IEDs are installed in strategic locations to collect data and automatic protection of substation equipment. It includes microprocessor-based controllers of power system equipment, such as circuit breakers, transformers and capacitor banks. IEDs receive data from sensors and power equipment, and can issue control commands, such as tripping circuit breakers if they sense voltage, current, or frequency anomalies, or raise or lower voltage levels in order to maintain the desired level. Common types of IEDs include protective relaying devices, On Load Tap Changer controllers, circuit breaker controllers, capacitor bank switches, recloser controllers, voltage regulators etc. SA has to perform many functions and in IEC 61850, the functions are divided into sub functions.

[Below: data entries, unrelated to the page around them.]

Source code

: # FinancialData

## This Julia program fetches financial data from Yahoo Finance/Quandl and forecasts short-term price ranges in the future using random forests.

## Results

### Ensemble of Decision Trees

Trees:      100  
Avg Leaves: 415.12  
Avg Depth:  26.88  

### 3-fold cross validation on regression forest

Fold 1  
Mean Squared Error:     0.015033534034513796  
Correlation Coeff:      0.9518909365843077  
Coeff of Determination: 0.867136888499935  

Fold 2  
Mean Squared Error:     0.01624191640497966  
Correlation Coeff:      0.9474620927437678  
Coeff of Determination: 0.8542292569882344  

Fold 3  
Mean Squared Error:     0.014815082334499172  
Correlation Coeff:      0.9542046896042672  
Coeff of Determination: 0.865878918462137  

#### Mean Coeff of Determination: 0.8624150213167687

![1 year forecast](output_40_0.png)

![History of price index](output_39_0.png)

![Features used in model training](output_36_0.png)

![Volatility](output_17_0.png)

Each sub function is performed by the IED installed in the substation and it can perform one or more functions. A set of sub functions is integrated together to perform a substation automation function. Thus, data communication between the control center and IED remote points and among the IEDs is very important for real time operation.

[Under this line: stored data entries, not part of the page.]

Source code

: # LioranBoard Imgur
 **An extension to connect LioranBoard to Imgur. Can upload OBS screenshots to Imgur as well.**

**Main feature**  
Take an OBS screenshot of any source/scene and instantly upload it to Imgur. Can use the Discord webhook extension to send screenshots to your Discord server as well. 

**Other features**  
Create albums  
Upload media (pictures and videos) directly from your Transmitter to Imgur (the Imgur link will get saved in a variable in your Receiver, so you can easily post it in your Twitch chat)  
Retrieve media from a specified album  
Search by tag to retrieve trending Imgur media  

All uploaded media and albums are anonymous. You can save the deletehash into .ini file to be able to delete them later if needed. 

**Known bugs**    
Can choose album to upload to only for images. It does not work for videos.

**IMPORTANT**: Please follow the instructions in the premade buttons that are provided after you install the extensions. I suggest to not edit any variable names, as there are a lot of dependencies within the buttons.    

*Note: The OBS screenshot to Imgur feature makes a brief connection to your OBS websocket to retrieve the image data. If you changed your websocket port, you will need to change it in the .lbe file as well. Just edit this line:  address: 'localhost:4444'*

SCADA is a computer system for gathering and analysing real time data. These systems are used to monitor and control a plant or equipment in industries such as telecommunications, water and waste control, energy, oil and gas refining and transportation. In addition, SCADA systems are needed to monitor and control a large geographical displacement where an organisation may not have enough manpower to cover. Thus, reliable communication and operability of these areas or sites is critical to profitability. The system is a common industrial process automation system which is used to collect data from instruments and sensors located at remote sites and to transmit data at a central site for either monitoring or controlling purpose.
RTU is a high-speed microprocessor controlled electronic device that interfaces objects in the physical world to a distributed control system or SCADA system by transmitting telemetry data to a master system, and by using messages from the master supervisory.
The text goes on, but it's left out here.